Exam Date:

Thursday, August 4th, 2022

Time:

7:00pm - 9:30pm

Location:

T13 125

MATERIAL COVERED ON THE EXAM
[to see what to study within each section, follow SCHEDULE AND HOMEWORK link]

From the hardcover textbook (differential equations): sections 8.1-8.7 [you might also want to review sections 7.1, 7.2, and 7.5 which were covered in 1LS3 but will help you to understand the material in Chapter 8 better]

Functions of Several Variables module: sections 1, 2, 3, 4, 5, 7, 9, 10.

Probability and Statistics module: sections 1, 2, 3, 4, 5, 6, 7, 8, 10, 13, 14.

TO PREPARE

(1) Study your class notes. All theory and the most relevant examples are done in lectures. Make sure that you can do all exercises that were done in class without referring to your notes.

(2) Look over your childsmath assignments and textbook homework questions. You will not have time to re-do all of these but it will help if you at least look over the problems and think of how you would go about solving each type of problem and make note of the different variations that occur.

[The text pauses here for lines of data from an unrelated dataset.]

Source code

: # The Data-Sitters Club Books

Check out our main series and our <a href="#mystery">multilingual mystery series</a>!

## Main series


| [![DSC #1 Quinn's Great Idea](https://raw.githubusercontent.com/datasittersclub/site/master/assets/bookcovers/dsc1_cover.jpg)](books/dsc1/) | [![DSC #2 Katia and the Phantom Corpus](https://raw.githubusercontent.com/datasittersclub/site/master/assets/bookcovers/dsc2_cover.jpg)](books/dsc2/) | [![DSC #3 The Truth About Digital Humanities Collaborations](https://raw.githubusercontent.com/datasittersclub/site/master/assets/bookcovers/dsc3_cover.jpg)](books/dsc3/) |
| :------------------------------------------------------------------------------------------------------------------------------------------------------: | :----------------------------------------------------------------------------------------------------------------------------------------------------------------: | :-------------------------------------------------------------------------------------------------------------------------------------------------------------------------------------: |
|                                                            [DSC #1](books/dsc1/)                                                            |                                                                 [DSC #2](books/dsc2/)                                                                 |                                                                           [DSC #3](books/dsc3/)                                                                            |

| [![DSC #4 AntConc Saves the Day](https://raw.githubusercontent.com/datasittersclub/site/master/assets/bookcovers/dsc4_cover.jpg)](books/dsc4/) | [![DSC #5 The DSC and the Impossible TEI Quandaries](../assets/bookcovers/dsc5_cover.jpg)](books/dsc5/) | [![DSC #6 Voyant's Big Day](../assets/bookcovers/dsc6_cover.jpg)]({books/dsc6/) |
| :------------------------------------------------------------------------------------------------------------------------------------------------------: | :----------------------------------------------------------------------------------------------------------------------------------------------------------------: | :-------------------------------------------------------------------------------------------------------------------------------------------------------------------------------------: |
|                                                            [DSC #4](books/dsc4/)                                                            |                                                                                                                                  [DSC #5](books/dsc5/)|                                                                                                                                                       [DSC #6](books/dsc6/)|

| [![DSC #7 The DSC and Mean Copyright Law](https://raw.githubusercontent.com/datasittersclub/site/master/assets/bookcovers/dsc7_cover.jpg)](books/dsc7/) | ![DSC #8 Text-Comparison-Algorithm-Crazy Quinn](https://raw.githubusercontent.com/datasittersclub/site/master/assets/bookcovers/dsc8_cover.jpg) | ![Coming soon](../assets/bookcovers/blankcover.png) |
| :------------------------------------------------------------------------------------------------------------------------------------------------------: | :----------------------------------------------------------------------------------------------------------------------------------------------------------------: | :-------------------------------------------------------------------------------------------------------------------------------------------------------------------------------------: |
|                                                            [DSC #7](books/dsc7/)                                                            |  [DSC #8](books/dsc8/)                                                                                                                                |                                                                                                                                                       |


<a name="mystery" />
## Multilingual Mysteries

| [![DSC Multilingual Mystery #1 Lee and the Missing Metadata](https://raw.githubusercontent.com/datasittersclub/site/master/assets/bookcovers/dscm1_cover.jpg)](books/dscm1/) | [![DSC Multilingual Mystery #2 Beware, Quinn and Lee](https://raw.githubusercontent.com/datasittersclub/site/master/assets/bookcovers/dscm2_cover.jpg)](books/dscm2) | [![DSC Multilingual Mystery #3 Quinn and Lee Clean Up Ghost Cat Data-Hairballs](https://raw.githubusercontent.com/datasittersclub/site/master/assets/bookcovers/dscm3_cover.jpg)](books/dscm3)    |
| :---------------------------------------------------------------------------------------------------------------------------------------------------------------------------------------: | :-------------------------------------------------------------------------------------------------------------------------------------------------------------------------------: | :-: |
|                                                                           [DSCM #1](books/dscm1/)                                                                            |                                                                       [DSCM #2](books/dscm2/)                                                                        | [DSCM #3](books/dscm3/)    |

(3) Re-write the tests that you wrote this term (blank test 1 | blank test 2), as well as the sample tests that have been posted under the TERM TESTS link. Attempt to do all test questions without referring to solutions. When you're done, use the solutions to grade your tests. Make sure that you understand the things that you did not do correctly, so that you do not repeat the same mistakes.

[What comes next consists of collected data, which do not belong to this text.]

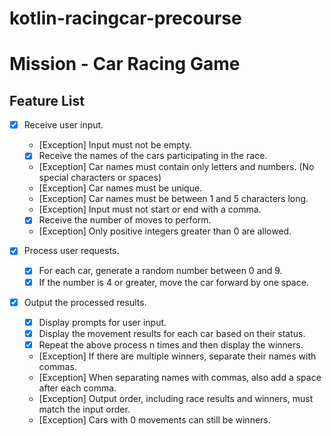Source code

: # kotlin-racingcar-precourse

# Mission - Car Racing Game

## Feature List

- [x] Receive user input.
    - [Exception] Input must not be empty.
    - [x] Receive the names of the cars participating in the race.
    - [Exception] Car names must contain only letters and numbers. (No special characters or spaces)
    - [Exception] Car names must be unique.
    - [Exception] Car names must be between 1 and 5 characters long.
    - [Exception] Input must not start or end with a comma.
    - [x] Receive the number of moves to perform.
    - [Exception] Only positive integers greater than 0 are allowed.

- [x] Process user requests.
    - [x] For each car, generate a random number between 0 and 9.
    - [x] If the number is 4 or greater, move the car forward by one space.

- [x] Output the processed results.
    - [x] Display prompts for user input.
    - [x] Display the movement results for each car based on their status.
    - [x] Repeat the above process n times and then display the winners.
    - [Exception] If there are multiple winners, separate their names with commas.
    - [Exception] When separating names with commas, also add a space after each comma.
    - [Exception] Output order, including race results and winners, must match the input order.
    - [Exception] Cars with 0 movements can still be winners.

(4) Attempt the sample final exam posted here without referring to your notes. Do this last, when you feel that your studying is complete, so you can check to see if you really do know your material.Sample Final Exam Solutions.

ADDITIONAL INFORMATION

(1) The exam is 2.5 hours long. The exam is similar to the format of the sample 1LT3 exam posted above. There are 12 pages in total, but only 10 pages with questions. Page 1 contains space for your name, student number, and a table for points. Page 12 contains a partial table of values for F(z).

(2) The exam covers all material that we did in the course. Mark breakdown (out of a total of 50 marks): chapter 8 material (from the hardcover textbook) - 12 marks; functions of several variables module - 20 marks; probability and statistics module - 18 marks.

(3) Question 1 consists of ten multiple choice questions, worth 2 points each (20 out of 50 points). Questions 2-6 (30 out of 50 points) are all 'short answer' style questions for which you must write detailed solutions in order to obtain full credit.

(4) Look at solutions to tests and sample tests to see how to write solutions; even if a solution looks short (and maybe obvious) you must give some support for your answer. Keep in mind that what you wrote is what is marked, and not what you thought; make sure your answers are correct and complete.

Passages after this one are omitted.